■ **WHAT IS BEING ASKED**
Work through the entries below and show every line in which "ELSE" is found.

(Beginning of RAW DATA)

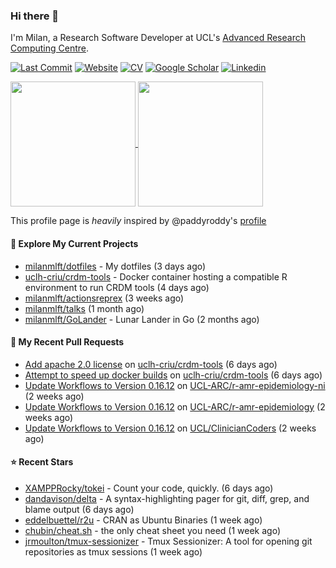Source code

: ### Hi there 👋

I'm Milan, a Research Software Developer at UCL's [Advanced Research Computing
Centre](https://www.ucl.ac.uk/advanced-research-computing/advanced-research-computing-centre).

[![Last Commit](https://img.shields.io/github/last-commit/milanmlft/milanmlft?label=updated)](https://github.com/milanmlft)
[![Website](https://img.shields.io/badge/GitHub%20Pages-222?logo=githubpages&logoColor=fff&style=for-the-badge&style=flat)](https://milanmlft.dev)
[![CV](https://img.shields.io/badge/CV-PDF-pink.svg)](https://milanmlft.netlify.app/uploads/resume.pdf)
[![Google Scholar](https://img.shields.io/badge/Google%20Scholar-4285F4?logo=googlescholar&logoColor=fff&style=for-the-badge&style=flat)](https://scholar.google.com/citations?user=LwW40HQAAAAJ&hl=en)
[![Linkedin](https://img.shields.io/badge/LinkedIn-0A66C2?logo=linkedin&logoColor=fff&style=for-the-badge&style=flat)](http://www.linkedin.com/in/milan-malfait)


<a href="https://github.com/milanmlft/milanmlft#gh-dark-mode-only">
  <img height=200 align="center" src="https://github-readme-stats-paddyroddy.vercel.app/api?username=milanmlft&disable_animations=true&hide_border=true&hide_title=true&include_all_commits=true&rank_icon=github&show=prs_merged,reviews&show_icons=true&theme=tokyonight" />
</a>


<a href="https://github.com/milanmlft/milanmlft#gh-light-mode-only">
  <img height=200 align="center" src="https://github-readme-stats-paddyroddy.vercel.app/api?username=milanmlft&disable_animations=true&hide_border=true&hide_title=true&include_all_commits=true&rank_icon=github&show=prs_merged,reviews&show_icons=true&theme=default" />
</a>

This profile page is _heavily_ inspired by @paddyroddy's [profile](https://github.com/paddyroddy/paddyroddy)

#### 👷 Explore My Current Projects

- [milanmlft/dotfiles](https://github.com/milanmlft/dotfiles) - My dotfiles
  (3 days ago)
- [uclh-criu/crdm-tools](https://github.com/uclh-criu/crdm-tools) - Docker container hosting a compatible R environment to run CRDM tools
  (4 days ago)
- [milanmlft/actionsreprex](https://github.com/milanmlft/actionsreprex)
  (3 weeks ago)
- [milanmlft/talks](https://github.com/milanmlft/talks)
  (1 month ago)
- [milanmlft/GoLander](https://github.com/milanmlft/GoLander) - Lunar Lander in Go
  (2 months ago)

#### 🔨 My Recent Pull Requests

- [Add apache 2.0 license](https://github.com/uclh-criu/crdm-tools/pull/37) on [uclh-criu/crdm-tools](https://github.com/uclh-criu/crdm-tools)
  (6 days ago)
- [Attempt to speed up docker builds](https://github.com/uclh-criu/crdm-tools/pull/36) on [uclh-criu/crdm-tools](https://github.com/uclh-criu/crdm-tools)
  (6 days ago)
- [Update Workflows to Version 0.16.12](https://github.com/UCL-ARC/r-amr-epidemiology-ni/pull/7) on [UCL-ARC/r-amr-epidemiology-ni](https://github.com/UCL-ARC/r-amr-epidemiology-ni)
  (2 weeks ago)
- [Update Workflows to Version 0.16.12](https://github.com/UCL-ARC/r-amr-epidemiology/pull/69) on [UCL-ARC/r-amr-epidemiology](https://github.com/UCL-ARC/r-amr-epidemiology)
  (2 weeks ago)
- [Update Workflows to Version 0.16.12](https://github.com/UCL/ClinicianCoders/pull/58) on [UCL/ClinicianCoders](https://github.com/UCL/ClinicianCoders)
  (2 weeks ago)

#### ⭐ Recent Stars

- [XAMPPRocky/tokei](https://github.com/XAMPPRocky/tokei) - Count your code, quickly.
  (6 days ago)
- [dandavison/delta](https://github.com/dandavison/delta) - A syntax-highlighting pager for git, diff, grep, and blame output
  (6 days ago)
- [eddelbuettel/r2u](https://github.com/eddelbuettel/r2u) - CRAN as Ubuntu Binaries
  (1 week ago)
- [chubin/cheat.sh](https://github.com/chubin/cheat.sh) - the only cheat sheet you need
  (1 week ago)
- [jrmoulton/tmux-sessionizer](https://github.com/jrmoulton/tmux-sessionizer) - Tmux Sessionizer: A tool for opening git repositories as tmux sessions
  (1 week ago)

(End of RAW DATA)
(Beginning of RAW DATA)

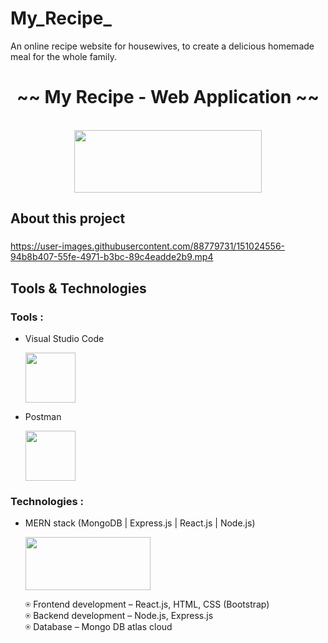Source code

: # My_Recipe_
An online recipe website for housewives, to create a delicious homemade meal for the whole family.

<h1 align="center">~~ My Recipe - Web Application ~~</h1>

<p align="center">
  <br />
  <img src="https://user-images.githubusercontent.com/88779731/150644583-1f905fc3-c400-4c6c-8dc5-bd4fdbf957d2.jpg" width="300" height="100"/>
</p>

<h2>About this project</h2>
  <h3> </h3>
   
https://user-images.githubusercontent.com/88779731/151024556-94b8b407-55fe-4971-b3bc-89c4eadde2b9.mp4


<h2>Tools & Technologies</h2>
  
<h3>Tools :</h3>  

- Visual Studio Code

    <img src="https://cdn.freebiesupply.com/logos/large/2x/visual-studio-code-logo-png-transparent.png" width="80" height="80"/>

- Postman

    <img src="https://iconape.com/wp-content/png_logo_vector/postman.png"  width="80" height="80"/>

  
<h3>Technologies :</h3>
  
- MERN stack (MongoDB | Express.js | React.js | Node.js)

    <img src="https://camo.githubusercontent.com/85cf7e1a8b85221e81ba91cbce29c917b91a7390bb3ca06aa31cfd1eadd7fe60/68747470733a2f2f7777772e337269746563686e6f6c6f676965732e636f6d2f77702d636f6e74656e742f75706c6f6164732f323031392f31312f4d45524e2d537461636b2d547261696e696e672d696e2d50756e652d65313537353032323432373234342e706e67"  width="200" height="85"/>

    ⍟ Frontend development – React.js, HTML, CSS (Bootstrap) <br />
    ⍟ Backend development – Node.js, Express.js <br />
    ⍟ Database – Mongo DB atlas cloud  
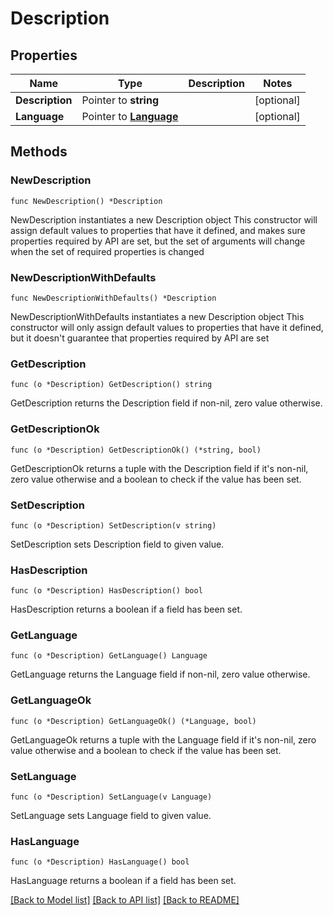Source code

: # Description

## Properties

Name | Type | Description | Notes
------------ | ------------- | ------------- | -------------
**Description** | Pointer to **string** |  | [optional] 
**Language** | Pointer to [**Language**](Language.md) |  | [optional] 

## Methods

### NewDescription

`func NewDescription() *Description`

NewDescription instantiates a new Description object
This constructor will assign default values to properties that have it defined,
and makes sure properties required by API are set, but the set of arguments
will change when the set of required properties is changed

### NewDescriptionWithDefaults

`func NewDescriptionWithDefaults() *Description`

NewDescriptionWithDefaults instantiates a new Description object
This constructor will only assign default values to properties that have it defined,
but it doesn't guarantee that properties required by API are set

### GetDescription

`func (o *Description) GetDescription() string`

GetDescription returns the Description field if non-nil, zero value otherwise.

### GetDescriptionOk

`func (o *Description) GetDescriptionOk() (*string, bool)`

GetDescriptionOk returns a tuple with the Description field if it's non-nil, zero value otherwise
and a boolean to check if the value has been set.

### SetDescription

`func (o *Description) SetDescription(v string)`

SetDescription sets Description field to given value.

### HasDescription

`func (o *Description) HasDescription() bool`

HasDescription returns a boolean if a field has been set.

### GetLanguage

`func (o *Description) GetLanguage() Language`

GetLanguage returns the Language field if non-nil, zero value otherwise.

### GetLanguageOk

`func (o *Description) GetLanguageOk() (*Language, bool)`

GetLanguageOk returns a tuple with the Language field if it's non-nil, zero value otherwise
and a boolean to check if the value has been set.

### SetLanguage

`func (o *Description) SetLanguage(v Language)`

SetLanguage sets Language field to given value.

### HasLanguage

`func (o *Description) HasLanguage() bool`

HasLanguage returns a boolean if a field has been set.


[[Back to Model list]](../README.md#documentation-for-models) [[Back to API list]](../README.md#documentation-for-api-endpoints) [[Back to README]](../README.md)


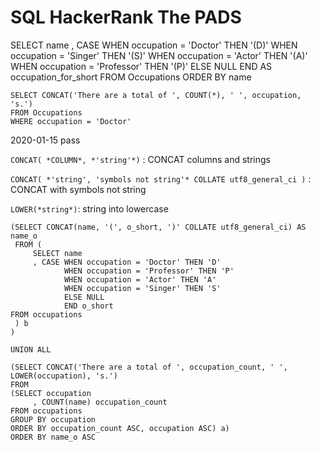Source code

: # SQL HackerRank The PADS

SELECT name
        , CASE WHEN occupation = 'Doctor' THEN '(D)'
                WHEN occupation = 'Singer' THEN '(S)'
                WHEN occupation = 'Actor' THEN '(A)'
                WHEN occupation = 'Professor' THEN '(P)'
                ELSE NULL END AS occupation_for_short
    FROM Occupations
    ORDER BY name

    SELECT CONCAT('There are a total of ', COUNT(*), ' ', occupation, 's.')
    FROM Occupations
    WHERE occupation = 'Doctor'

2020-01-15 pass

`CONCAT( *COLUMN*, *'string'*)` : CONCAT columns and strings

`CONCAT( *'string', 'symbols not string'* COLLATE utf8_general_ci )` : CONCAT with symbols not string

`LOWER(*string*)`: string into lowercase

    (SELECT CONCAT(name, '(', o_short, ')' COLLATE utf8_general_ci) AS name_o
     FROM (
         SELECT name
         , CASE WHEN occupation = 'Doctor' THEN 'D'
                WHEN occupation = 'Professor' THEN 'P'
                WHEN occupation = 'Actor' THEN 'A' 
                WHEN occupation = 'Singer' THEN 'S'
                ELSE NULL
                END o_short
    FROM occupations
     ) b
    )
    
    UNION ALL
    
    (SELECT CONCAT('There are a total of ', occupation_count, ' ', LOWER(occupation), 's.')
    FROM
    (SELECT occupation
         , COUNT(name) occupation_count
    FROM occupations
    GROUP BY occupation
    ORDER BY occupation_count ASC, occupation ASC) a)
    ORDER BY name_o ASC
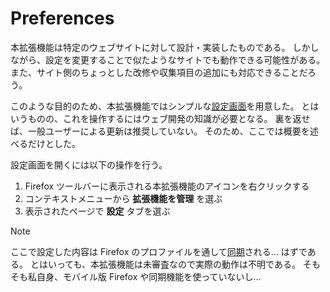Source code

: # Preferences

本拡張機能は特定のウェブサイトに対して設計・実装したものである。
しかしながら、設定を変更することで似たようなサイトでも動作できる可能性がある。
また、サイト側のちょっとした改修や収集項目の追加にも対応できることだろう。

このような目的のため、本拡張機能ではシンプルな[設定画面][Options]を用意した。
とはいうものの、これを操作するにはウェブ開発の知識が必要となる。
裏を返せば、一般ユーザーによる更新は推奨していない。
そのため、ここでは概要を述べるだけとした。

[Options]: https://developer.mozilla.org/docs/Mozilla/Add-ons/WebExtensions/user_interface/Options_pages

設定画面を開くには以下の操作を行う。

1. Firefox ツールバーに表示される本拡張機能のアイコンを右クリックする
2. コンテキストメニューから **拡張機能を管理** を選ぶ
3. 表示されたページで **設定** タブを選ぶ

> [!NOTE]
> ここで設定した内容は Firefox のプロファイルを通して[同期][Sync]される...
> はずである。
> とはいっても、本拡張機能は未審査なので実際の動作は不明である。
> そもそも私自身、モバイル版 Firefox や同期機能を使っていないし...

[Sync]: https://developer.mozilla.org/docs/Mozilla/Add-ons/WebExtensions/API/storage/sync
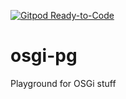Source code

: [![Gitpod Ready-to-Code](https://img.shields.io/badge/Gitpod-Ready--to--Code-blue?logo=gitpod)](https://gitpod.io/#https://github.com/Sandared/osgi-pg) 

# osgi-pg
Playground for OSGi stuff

(End of RAW DATA)

■ **ANSWER FOR THE TASK**
                ELSE NULL END AS occupation_for_short
                ELSE NULL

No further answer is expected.